Source texts of formatted documents
● ● ● ● ● ● ●
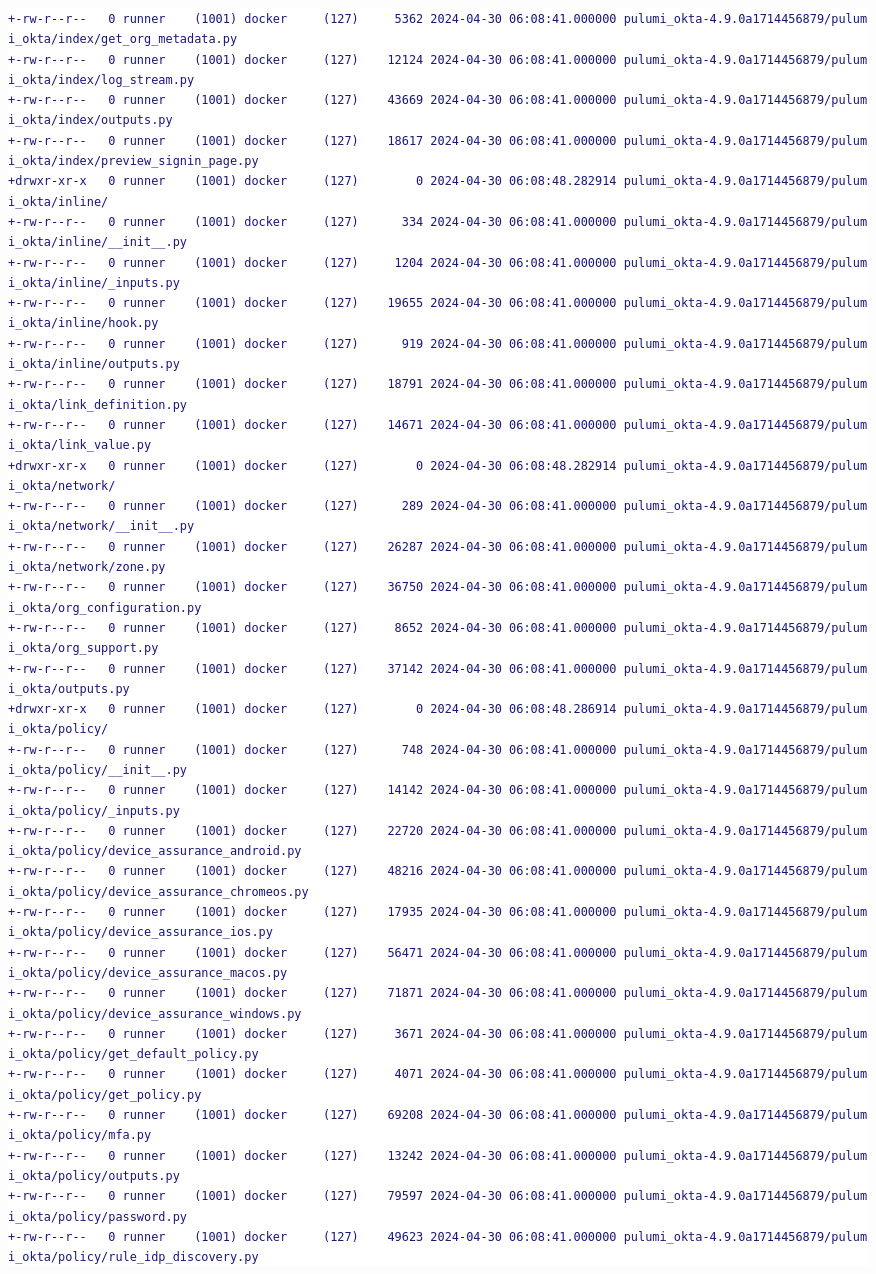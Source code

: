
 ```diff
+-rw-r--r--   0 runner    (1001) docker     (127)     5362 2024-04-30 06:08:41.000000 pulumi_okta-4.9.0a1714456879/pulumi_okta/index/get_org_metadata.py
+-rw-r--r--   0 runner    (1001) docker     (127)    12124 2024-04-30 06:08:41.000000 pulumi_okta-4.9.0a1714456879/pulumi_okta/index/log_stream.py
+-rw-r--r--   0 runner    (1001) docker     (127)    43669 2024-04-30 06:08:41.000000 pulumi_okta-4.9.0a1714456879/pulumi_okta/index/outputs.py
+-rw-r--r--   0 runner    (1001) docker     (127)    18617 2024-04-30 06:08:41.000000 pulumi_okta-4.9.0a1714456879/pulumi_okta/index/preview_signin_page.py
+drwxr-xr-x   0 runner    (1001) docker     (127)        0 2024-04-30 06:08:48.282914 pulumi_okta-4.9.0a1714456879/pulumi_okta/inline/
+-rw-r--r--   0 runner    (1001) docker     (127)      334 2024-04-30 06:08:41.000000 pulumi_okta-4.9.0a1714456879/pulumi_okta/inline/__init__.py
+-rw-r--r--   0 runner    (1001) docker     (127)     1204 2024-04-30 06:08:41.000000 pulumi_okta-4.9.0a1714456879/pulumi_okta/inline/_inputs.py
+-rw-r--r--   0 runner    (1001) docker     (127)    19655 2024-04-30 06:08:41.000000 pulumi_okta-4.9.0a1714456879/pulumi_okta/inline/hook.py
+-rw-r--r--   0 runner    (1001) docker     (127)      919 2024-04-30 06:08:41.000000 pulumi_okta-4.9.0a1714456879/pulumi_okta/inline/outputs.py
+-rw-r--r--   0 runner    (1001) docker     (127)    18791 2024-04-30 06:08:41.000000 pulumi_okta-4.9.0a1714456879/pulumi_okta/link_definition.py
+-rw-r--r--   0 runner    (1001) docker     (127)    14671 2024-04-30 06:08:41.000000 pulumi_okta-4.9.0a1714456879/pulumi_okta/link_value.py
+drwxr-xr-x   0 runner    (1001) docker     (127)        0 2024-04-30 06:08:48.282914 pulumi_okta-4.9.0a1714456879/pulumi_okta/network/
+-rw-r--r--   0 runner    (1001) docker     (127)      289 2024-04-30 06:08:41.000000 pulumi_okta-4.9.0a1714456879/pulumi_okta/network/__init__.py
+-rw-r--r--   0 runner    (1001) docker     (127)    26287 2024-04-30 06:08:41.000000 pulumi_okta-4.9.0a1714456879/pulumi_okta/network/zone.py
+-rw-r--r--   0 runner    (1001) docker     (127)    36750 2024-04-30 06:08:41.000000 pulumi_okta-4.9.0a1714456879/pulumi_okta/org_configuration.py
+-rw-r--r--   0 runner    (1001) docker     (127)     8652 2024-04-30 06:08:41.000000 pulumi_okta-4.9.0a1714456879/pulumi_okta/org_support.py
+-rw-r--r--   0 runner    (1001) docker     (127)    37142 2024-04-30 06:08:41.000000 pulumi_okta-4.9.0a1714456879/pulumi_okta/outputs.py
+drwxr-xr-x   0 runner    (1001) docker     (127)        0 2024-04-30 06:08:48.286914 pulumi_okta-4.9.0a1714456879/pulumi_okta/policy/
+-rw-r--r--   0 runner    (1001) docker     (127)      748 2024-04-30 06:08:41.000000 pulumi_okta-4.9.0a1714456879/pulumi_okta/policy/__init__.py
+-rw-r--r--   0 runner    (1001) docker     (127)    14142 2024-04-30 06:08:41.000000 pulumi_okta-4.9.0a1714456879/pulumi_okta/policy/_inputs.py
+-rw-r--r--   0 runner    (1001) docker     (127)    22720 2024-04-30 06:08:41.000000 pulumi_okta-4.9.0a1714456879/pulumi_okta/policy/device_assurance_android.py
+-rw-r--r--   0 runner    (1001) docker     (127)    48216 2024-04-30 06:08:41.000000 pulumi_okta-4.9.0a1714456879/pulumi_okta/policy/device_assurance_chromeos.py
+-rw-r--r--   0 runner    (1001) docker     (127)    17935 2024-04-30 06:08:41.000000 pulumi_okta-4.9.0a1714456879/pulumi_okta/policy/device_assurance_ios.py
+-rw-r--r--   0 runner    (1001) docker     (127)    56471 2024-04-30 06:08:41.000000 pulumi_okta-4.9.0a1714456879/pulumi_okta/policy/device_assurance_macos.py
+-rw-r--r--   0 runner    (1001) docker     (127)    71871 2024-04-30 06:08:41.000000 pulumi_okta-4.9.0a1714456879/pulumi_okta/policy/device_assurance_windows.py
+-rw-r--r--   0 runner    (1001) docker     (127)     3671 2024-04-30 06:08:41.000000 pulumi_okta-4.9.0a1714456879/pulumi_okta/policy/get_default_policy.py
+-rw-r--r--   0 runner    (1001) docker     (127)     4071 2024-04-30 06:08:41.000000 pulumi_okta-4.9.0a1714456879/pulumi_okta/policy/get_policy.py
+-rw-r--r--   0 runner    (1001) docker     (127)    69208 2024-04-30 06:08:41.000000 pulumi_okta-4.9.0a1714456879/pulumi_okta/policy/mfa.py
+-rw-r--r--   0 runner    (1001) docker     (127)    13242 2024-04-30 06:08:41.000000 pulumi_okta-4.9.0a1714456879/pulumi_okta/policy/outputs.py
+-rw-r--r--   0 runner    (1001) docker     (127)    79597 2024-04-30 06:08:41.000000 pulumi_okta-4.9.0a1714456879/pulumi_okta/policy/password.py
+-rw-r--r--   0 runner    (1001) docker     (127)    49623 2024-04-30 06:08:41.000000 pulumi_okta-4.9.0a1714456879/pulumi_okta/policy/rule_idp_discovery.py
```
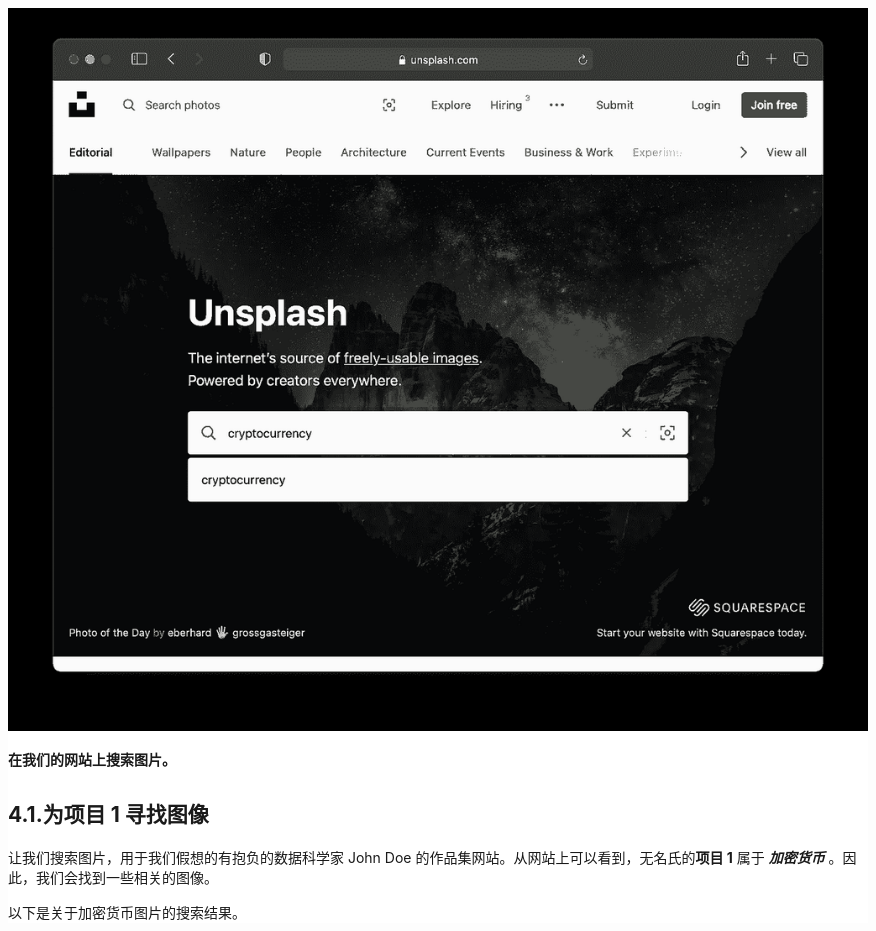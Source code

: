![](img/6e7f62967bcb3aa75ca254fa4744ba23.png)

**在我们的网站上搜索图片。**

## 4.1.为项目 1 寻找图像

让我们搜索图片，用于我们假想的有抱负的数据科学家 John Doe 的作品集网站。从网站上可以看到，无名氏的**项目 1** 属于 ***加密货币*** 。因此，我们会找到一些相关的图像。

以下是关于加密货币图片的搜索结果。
● ● ● ● ● ● ●
**Your objective**. Every word of the data should be reproduced exactly; please omit any pictures.

**Completed task**.
Source code

:
 ```diff
+-rw-r--r--   0 runner    (1001) docker     (127)     5362 2024-04-30 06:08:41.000000 pulumi_okta-4.9.0a1714456879/pulumi_okta/index/get_org_metadata.py
+-rw-r--r--   0 runner    (1001) docker     (127)    12124 2024-04-30 06:08:41.000000 pulumi_okta-4.9.0a1714456879/pulumi_okta/index/log_stream.py
+-rw-r--r--   0 runner    (1001) docker     (127)    43669 2024-04-30 06:08:41.000000 pulumi_okta-4.9.0a1714456879/pulumi_okta/index/outputs.py
+-rw-r--r--   0 runner    (1001) docker     (127)    18617 2024-04-30 06:08:41.000000 pulumi_okta-4.9.0a1714456879/pulumi_okta/index/preview_signin_page.py
+drwxr-xr-x   0 runner    (1001) docker     (127)        0 2024-04-30 06:08:48.282914 pulumi_okta-4.9.0a1714456879/pulumi_okta/inline/
+-rw-r--r--   0 runner    (1001) docker     (127)      334 2024-04-30 06:08:41.000000 pulumi_okta-4.9.0a1714456879/pulumi_okta/inline/__init__.py
+-rw-r--r--   0 runner    (1001) docker     (127)     1204 2024-04-30 06:08:41.000000 pulumi_okta-4.9.0a1714456879/pulumi_okta/inline/_inputs.py
+-rw-r--r--   0 runner    (1001) docker     (127)    19655 2024-04-30 06:08:41.000000 pulumi_okta-4.9.0a1714456879/pulumi_okta/inline/hook.py
+-rw-r--r--   0 runner    (1001) docker     (127)      919 2024-04-30 06:08:41.000000 pulumi_okta-4.9.0a1714456879/pulumi_okta/inline/outputs.py
+-rw-r--r--   0 runner    (1001) docker     (127)    18791 2024-04-30 06:08:41.000000 pulumi_okta-4.9.0a1714456879/pulumi_okta/link_definition.py
+-rw-r--r--   0 runner    (1001) docker     (127)    14671 2024-04-30 06:08:41.000000 pulumi_okta-4.9.0a1714456879/pulumi_okta/link_value.py
+drwxr-xr-x   0 runner    (1001) docker     (127)        0 2024-04-30 06:08:48.282914 pulumi_okta-4.9.0a1714456879/pulumi_okta/network/
+-rw-r--r--   0 runner    (1001) docker     (127)      289 2024-04-30 06:08:41.000000 pulumi_okta-4.9.0a1714456879/pulumi_okta/network/__init__.py
+-rw-r--r--   0 runner    (1001) docker     (127)    26287 2024-04-30 06:08:41.000000 pulumi_okta-4.9.0a1714456879/pulumi_okta/network/zone.py
+-rw-r--r--   0 runner    (1001) docker     (127)    36750 2024-04-30 06:08:41.000000 pulumi_okta-4.9.0a1714456879/pulumi_okta/org_configuration.py
+-rw-r--r--   0 runner    (1001) docker     (127)     8652 2024-04-30 06:08:41.000000 pulumi_okta-4.9.0a1714456879/pulumi_okta/org_support.py
+-rw-r--r--   0 runner    (1001) docker     (127)    37142 2024-04-30 06:08:41.000000 pulumi_okta-4.9.0a1714456879/pulumi_okta/outputs.py
+drwxr-xr-x   0 runner    (1001) docker     (127)        0 2024-04-30 06:08:48.286914 pulumi_okta-4.9.0a1714456879/pulumi_okta/policy/
+-rw-r--r--   0 runner    (1001) docker     (127)      748 2024-04-30 06:08:41.000000 pulumi_okta-4.9.0a1714456879/pulumi_okta/policy/__init__.py
+-rw-r--r--   0 runner    (1001) docker     (127)    14142 2024-04-30 06:08:41.000000 pulumi_okta-4.9.0a1714456879/pulumi_okta/policy/_inputs.py
+-rw-r--r--   0 runner    (1001) docker     (127)    22720 2024-04-30 06:08:41.000000 pulumi_okta-4.9.0a1714456879/pulumi_okta/policy/device_assurance_android.py
+-rw-r--r--   0 runner    (1001) docker     (127)    48216 2024-04-30 06:08:41.000000 pulumi_okta-4.9.0a1714456879/pulumi_okta/policy/device_assurance_chromeos.py
+-rw-r--r--   0 runner    (1001) docker     (127)    17935 2024-04-30 06:08:41.000000 pulumi_okta-4.9.0a1714456879/pulumi_okta/policy/device_assurance_ios.py
+-rw-r--r--   0 runner    (1001) docker     (127)    56471 2024-04-30 06:08:41.000000 pulumi_okta-4.9.0a1714456879/pulumi_okta/policy/device_assurance_macos.py
+-rw-r--r--   0 runner    (1001) docker     (127)    71871 2024-04-30 06:08:41.000000 pulumi_okta-4.9.0a1714456879/pulumi_okta/policy/device_assurance_windows.py
+-rw-r--r--   0 runner    (1001) docker     (127)     3671 2024-04-30 06:08:41.000000 pulumi_okta-4.9.0a1714456879/pulumi_okta/policy/get_default_policy.py
+-rw-r--r--   0 runner    (1001) docker     (127)     4071 2024-04-30 06:08:41.000000 pulumi_okta-4.9.0a1714456879/pulumi_okta/policy/get_policy.py
+-rw-r--r--   0 runner    (1001) docker     (127)    69208 2024-04-30 06:08:41.000000 pulumi_okta-4.9.0a1714456879/pulumi_okta/policy/mfa.py
+-rw-r--r--   0 runner    (1001) docker     (127)    13242 2024-04-30 06:08:41.000000 pulumi_okta-4.9.0a1714456879/pulumi_okta/policy/outputs.py
+-rw-r--r--   0 runner    (1001) docker     (127)    79597 2024-04-30 06:08:41.000000 pulumi_okta-4.9.0a1714456879/pulumi_okta/policy/password.py
+-rw-r--r--   0 runner    (1001) docker     (127)    49623 2024-04-30 06:08:41.000000 pulumi_okta-4.9.0a1714456879/pulumi_okta/policy/rule_idp_discovery.py
```
Source code

:![](img/6e7f62967bcb3aa75ca254fa4744ba23.png)

**在我们的网站上搜索图片。**

## 4.1.为项目 1 寻找图像

让我们搜索图片，用于我们假想的有抱负的数据科学家 John Doe 的作品集网站。从网站上可以看到，无名氏的**项目 1** 属于 ***加密货币*** 。因此，我们会找到一些相关的图像。

以下是关于加密货币图片的搜索结果。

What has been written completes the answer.